UAE-based Etisalat's Long-term foreign currency has been given Issuer Default Rating (IDR) at 'AA'- by Fitch Ratings, which indicates that the Outlook on the IDR is Stable.
Fitch's assessment of the sovereign's creditworthiness is clearly reflected by the ratings, given Etisalat's strong operational and strategic ties with the UAE government.
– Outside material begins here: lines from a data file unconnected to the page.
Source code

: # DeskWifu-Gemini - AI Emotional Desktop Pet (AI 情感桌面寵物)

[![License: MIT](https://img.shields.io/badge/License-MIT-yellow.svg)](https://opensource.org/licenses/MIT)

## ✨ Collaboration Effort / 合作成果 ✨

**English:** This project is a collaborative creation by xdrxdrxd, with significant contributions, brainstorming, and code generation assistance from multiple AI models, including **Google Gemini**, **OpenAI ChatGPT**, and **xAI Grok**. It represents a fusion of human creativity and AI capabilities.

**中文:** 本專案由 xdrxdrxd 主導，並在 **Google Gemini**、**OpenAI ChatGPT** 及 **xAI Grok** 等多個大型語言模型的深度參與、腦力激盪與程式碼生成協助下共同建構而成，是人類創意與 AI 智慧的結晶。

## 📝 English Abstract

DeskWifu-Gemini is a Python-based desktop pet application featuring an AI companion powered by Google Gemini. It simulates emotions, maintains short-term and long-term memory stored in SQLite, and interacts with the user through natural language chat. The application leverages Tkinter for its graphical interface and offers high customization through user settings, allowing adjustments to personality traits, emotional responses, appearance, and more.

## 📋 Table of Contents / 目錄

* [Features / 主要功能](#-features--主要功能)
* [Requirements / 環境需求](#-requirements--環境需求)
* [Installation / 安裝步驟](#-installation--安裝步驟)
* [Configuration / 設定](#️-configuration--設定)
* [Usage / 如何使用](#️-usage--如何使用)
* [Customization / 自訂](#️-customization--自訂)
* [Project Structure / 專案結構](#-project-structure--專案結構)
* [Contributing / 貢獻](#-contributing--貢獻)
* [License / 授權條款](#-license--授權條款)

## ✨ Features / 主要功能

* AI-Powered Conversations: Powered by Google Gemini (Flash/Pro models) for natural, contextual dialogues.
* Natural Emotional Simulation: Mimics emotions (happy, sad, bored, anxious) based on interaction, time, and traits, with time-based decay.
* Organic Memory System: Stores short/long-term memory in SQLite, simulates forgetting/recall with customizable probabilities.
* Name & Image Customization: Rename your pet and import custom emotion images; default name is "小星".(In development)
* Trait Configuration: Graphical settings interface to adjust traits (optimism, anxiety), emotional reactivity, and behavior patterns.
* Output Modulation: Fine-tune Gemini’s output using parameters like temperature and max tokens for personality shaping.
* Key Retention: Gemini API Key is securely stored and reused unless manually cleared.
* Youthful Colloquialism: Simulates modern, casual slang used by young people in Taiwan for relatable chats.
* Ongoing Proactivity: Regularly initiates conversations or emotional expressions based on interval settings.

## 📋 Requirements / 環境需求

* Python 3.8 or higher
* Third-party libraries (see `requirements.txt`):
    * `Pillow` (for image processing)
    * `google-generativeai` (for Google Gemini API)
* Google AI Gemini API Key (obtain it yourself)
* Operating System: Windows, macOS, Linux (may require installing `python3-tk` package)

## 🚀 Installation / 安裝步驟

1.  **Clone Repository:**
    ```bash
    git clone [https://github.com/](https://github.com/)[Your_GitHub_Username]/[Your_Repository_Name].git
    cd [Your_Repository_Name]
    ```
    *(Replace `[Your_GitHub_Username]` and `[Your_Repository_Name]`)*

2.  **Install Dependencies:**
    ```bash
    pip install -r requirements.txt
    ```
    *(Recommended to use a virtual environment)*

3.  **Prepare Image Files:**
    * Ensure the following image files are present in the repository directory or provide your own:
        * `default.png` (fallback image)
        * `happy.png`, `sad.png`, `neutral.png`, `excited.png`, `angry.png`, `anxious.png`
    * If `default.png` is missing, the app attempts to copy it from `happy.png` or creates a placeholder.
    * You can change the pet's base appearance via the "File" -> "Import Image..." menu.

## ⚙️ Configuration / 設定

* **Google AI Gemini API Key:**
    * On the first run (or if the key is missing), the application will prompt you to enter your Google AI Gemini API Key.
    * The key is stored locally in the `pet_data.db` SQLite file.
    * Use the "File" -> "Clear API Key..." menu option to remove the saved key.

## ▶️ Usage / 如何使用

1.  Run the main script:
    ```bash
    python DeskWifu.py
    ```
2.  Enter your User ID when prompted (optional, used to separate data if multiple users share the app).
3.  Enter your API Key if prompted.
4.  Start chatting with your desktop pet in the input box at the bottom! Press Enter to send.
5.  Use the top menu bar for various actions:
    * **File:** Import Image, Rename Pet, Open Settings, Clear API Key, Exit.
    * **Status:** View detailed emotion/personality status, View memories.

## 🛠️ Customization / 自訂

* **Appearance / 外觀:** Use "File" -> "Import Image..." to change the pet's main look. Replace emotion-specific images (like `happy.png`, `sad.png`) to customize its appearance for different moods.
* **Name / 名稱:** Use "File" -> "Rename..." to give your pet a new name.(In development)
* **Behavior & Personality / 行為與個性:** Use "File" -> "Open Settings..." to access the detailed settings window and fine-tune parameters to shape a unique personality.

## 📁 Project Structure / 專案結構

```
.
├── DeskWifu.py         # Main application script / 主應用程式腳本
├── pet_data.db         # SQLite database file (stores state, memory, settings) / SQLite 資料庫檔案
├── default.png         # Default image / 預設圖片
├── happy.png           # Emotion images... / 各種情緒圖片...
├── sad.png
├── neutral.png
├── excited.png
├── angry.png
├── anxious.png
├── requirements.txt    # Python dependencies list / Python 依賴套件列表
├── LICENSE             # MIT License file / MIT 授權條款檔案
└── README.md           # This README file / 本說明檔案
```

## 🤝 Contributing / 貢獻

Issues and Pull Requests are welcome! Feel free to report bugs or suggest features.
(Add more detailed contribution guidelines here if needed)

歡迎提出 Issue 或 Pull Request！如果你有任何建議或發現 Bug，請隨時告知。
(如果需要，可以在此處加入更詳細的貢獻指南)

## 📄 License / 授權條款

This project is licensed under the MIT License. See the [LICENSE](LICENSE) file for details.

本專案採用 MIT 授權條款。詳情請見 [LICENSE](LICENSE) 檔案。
It won't be wrong to say that very soon this will be the key driver of any potential rating actions.
Furthermore, Etisalat's strong ties with the UAE government are also reflected by the assessments since the company is 60.03%-owned by the UAE. It is predetermined by law that state ownership cannot go below 60%.
According to Fitch, for the company to achieve its target of becoming a major telecom operator, with seven out of 11 of the Board of Directors being government representatives, including the Chairman, the support from the government is very important.
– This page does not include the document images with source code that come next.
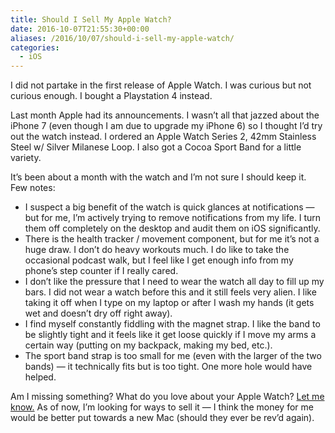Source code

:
 ```yaml
---
title: Should I Sell My Apple Watch?
date: 2016-10-07T21:55:30+00:00
aliases: /2016/10/07/should-i-sell-my-apple-watch/
categories:
  - iOS
---
```


I did not partake in the first release of Apple Watch. I was curious but not curious enough. I bought a Playstation 4 instead.

Last month Apple had its announcements. I wasn&#8217;t all that jazzed about the iPhone 7 (even though I am due to upgrade my iPhone 6) so I thought I&#8217;d try out the watch instead. I ordered an Apple Watch Series 2, 42mm Stainless Steel w/ Silver Milanese Loop. I also got a Cocoa Sport Band for a little variety.

It&#8217;s been about a month with the watch and I&#8217;m not sure I should keep it. Few notes:

- I suspect a big benefit of the watch is quick glances at notifications &#8212; but for me, I&#8217;m actively trying to remove notifications from my life. I turn them off completely on the desktop and audit them on iOS significantly.
- There is the health tracker / movement component, but for me it&#8217;s not a huge draw. I don&#8217;t do heavy workouts much. I do like to take the occasional podcast walk, but I feel like I get enough info from my phone&#8217;s step counter if I really cared.
- I don&#8217;t like the pressure that I need to wear the watch all day to fill up my bars. I did not wear a watch before this and it still feels very alien. I like taking it off when I type on my laptop or after I wash my hands (it gets wet and doesn&#8217;t dry off right away).
- I find myself constantly fiddling with the magnet strap. I like the band to be slightly tight and it feels like it get loose quickly if I move my arms a certain way (putting on my backpack, making my bed, etc.).
- The sport band strap is too small for me (even with the larger of the two bands) &#8212; it technically fits but is too tight. One more hole would have helped.

Am I missing something? What do you love about your Apple Watch? [Let me know.][1] As of now, I&#8217;m looking for ways to sell it &#8212; I think the money for me would be better put towards a new Mac (should they ever be rev&#8217;d again).

[1]: mailto:mike@mikezornek.com
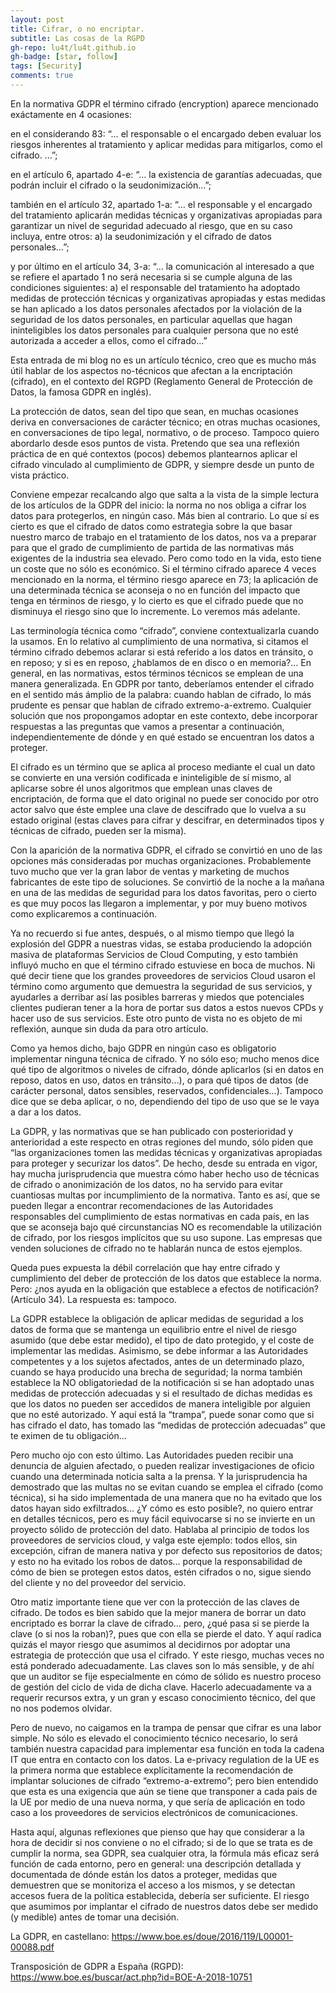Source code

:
 ```yaml
---
layout: post
title: Cifrar, o no encriptar.
subtitle: Las cosas de la RGPD
gh-repo: lu4t/lu4t.github.io
gh-badge: [star, follow]
tags: [Security]
comments: true
---
```


En la normativa GDPR el término cifrado (encryption) aparece mencionado exáctamente en 4 ocasiones:

en el considerando 83: “… el responsable o el encargado deben evaluar los riesgos inherentes al tratamiento y aplicar medidas para mitigarlos, como el cifrado. …”;

en el artículo 6, apartado 4-e: “… la existencia de garantías adecuadas, que podrán incluir el cifrado o la seudonimización…”;

también en el artículo 32, apartado 1-a: “… el responsable y el encargado del tratamiento aplicarán medidas técnicas y organizativas apropiadas para garantizar un nivel de seguridad adecuado al riesgo, que en su caso incluya, entre otros: a) la seudonimización y el cifrado de datos personales…”;

y por último en el artículo 34, 3-a: “… la comunicación al interesado a que se refiere el apartado 1 no será necesaria si se cumple alguna de las condiciones siguientes: a) el responsable del tratamiento ha adoptado medidas de protección técnicas y organizativas apropiadas y estas medidas se han aplicado a los datos personales afectados por la violación de la seguridad de los datos personales, en particular aquellas que hagan ininteligibles los datos personales para cualquier persona que no esté autorizada a acceder a ellos, como el cifrado…”

Esta entrada de mi blog no es un artículo técnico, creo que es mucho más útil hablar de los aspectos no-técnicos que afectan a la encriptación (cifrado), en el contexto del RGPD (Reglamento General de Protección de Datos, la famosa GDPR en inglés).

La protección de datos, sean del tipo que sean, en muchas ocasiones deriva en conversaciones de carácter técnico; en otras muchas ocasiones, en conversaciones de tipo legal, normativo, o de proceso. Tampoco quiero abordarlo desde esos puntos de vista. Pretendo que sea una reflexión práctica de en qué contextos (pocos) debemos plantearnos aplicar el cifrado vinculado al cumplimiento de GDPR, y siempre desde un punto de vista práctico.

Conviene empezar recalcando algo que salta a la vista de la simple lectura de los artículos de la GDPR del inicio: la norma no nos obliga a cifrar los datos para protegerlos, en ningún caso. Más bien al contrario. Lo que sí es cierto es que el cifrado de datos como estrategia sobre la que basar nuestro marco de trabajo en el tratamiento de los datos, nos va a preparar para que el grado de cumplimiento de partida de las normativas más exigentes de la industria sea elevado. Pero como todo en la vida, esto tiene un coste que no sólo es económico. Si el término cifrado aparece 4 veces mencionado en la norma, el término riesgo aparece en 73; la aplicación de una determinada técnica se aconseja o no en función del impacto que tenga en términos de riesgo, y lo cierto es que el cifrado puede que no disminuya el riesgo sino que lo incremente. Lo veremos más adelante.

Las terminología técnica como “cifrado”, conviene contextualizarla cuando la usamos. En lo relativo al cumplimiento de una normativa, si citamos el término cifrado debemos aclarar si está referido a los datos en tránsito, o en reposo; y si es en reposo, ¿hablamos de en disco o en memoria?… En general, en las normativas, estos términos técnicos se emplean de una manera generalizada. En GDPR por tanto, deberíamos entender el cifrado en el sentido más ámplio de la palabra: cuando hablan de cifrado, lo más prudente es pensar que hablan de cifrado extremo-a-extremo. Cualquier solución que nos propongamos adoptar en este contexto, debe incorporar respuestas a las preguntas que vamos a presentar a continuación, independientemente de dónde y en qué estado se encuentran los datos a proteger.

El cifrado es un término que se aplica al proceso mediante el cual un dato se convierte en una versión codificada e ininteligible de sí mismo, al aplicarse sobre él unos algoritmos que emplean unas claves de encriptación, de forma que el dato original no puede ser conocido por otro actor salvo que éste emplee una clave de descifrado que lo vuelva a su estado original (estas claves para cifrar y descifrar, en determinados tipos y técnicas de cifrado, pueden ser la misma).

Con la aparición de la normativa GDPR, el cifrado se convirtió en uno de las opciones más consideradas por muchas organizaciones. Probablemente tuvo mucho que ver la gran labor de ventas y marketing de muchos fabricantes de este tipo de soluciones. Se convirtió de la noche a la mañana en una de las medidas de seguridad para los datos favoritas, pero o cierto es que muy pocos las llegaron a implementar, y por muy bueno motivos como explicaremos a continuación.

Ya no recuerdo si fue antes, después, o al mismo tiempo que llegó la explosión del GDPR a nuestras vidas, se estaba produciendo la adopción masiva de plataformas Servicios de Cloud Computing, y esto también influyó mucho en que el término cifrado estuviese en boca de muchos. Ni qué decir tiene que los grandes proveedores de servicios Cloud usaron el término como argumento que demuestra la seguridad de sus servicios, y ayudarles a derribar así las posibles barreras y miedos que potenciales clientes pudieran tener a la hora de portar sus datos a estos nuevos CPDs y hacer uso de sus servicios. Este otro punto de vista no es objeto de mi reflexión, aunque sin duda da para otro artículo.

Como ya hemos dicho, bajo GDPR en ningún caso es obligatorio implementar ninguna técnica de cifrado. Y no sólo eso; mucho menos dice qué tipo de algoritmos o niveles de cifrado, dónde aplicarlos (si en datos en reposo, datos en uso, datos en tránsito…), o para qué tipos de datos (de carácter personal, datos sensibles, reservados, confidenciales…). Tampoco dice que se deba aplicar, o no, dependiendo del tipo de uso que se le vaya a dar a los datos.

La GDPR, y las normativas que se han publicado con posterioridad y anterioridad a este respecto en otras regiones del mundo, sólo piden que “las organizaciones tomen las medidas técnicas y organizativas apropiadas para proteger y securizar los datos”. De hecho, desde su entrada en vigor, hay mucha jurisprudencia que muestra cómo haber hecho uso de técnicas de cifrado o anonimización de los datos, no ha servido para evitar cuantiosas multas por incumplimiento de la normativa. Tanto es así, que se pueden llegar a encontrar recomendaciones de las Autoridades responsables del cumplimiento de estas normativas en cada país, en las que se aconseja bajo qué circunstancias NO es recomendable la utilización de cifrado, por los riesgos implícitos que su uso supone. Las empresas que venden soluciones de cifrado no te hablarán nunca de estos ejemplos.

Queda pues expuesta la débil correlación que hay entre cifrado y cumplimiento del deber de protección de los datos que establece la norma. Pero: ¿nos ayuda en la obligación que establece a efectos de notificación? (Artículo 34). La respuesta es: tampoco.

La GDPR establece la obligación de aplicar medidas de seguridad a los datos de forma que se mantenga un equilibrio entre el nivel de riesgo asumido (que debe estar medido), el tipo de dato protegido, y el coste de implementar las medidas. Asimismo, se debe informar a las Autoridades competentes y a los sujetos afectados, antes de un determinado plazo, cuando se haya producido una brecha de seguridad; la norma también establece la NO obligatoriedad de la notificación si se han adoptado unas medidas de protección adecuadas y si el resultado de dichas medidas es que los datos no pueden ser accedidos de manera inteligible por alguien que no esté autorizado. Y aquí está la “trampa”, puede sonar como que si has cifrado el dato, has tomado las “medidas de protección adecuadas” que te eximen de tu obligación…

Pero mucho ojo con esto último. Las Autoridades pueden recibir una denuncia de alguien afectado, o pueden realizar investigaciones de oficio cuando una determinada noticia salta a la prensa. Y la jurisprudencia ha demostrado que las multas no se evitan cuando se emplea el cifrado (como técnica), si ha sido implementada de una manera que no ha evitado que los datos hayan sido exfiltrados… ¿Y cómo es esto posible?, no quiero entrar en detalles técnicos, pero es muy fácil equivocarse si no se invierte en un proyecto sólido de protección del dato. Hablaba al principio de todos los proveedores de servicios cloud, y valga este ejemplo: todos ellos, sin excepción, cifran de manera nativa y por defecto sus repositorios de datos; y esto no ha evitado los robos de datos… porque la responsabilidad de cómo de bien se protegen estos datos, estén cifrados o no, sigue siendo del cliente y no del proveedor del servicio.

Otro matiz importante tiene que ver con la protección de las claves de cifrado. De todos es bien sabido que la mejor manera de borrar un dato encriptado es borrar la clave de cifrado… pero, ¿qué pasa si se pierde la clave (o si nos la roban)?, pues que con ella se pierde el dato. Y aquí radica quizás el mayor riesgo que asumimos al decidirnos por adoptar una estrategia de protección que usa el cifrado. Y este riesgo, muchas veces no está ponderado adecuadamente. Las claves son lo más sensible, y de ahí que un auditor se fije especialmente en cómo de sólido es nuestro proceso de gestión del ciclo de vida de dicha clave. Hacerlo adecuadamente va a requerir recursos extra, y un gran y escaso conocimiento técnico, del que no nos podemos olvidar.

Pero de nuevo, no caigamos en la trampa de pensar que cifrar es una labor simple. No sólo es elevado el conocimiento técnico necesario, lo será también nuestra capacidad para implementar esa función en toda la cadena IT que entra en contacto con los datos. La e-privacy regulation de la UE es la primera norma que establece explícitamente la recomendación de implantar soluciones de cifrado “extremo-a-extremo”; pero bien entendido que esta es una exigencia que aún se tiene que transponer a cada pais de la UE por medio de una nueva norma, y que sería de aplicación en todo caso a los proveedores de servicios electrónicos de comunicaciones.

Hasta aquí, algunas reflexiones que pienso que hay que considerar a la hora de decidir si nos conviene o no el cifrado; si de lo que se trata es de cumplir la norma, sea GDPR, sea cualquier otra, la fórmula más eficaz será función de cada entorno, pero en general: una descripción detallada y documentada de dónde están los datos a proteger, medidas que demuestren que se monitoriza el acceso a los mismos, y se detectan accesos fuera de la política establecida, debería ser suficiente. El riesgo que asumimos por implantar el cifrado de nuestros datos debe ser medido (y medible) antes de tomar una decisión.

La GDPR, en castellano: https://www.boe.es/doue/2016/119/L00001-00088.pdf

Transposición de GDPR a España (RGPD): https://www.boe.es/buscar/act.php?id=BOE-A-2018-10751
Fitch is also of the viewpoint that UAE will continue to be a major revenue and EBITDA contributor to Etisalat's consolidated financials over the long-term, despite rising contribution from international investments (at 10% and 1% of consolidated revenue and EBITDA respectively at FY08).
A mature UAE market might see a further decline in market share and some increased pricing pressure due to competition with a mobile penetration rate of around 190% at FY08.
"Further expansion into the India, the Middle East and North Africa (MENA) region, exploiting the company's cash-rich balance sheet as well as direct support from the UAE government, is also factored into the current rating," said a source.
Fitch, without doubt, is confident that a conservative financial policy, with a maximum gross debt/EBITDA of 2.5x (FY08: 0.2x gross debt/EBITDA; 0.4x net cash/EBITDA), would be maintained by the management.
It should be noted however that if the sovereigns' creditworthiness changed or if there is an evidence of a significant weakening of the parent/subsidiary linkage between the UAE and Etisalat, then a serious downward pressure could be experienced by the ratings.
"One potential trigger of this would be a fall in the share of EBITDA derived from the UAE to below 50% of the consolidated EBITDA, which would increase Etisalat's risk profile on a stand alone basis," said the source.
However, Fitch says that there is almost no likelihood of the mentioned risk over the medium-term, and the agency will adopt the legal, operational and strategic links before taking any action, even if it occurs.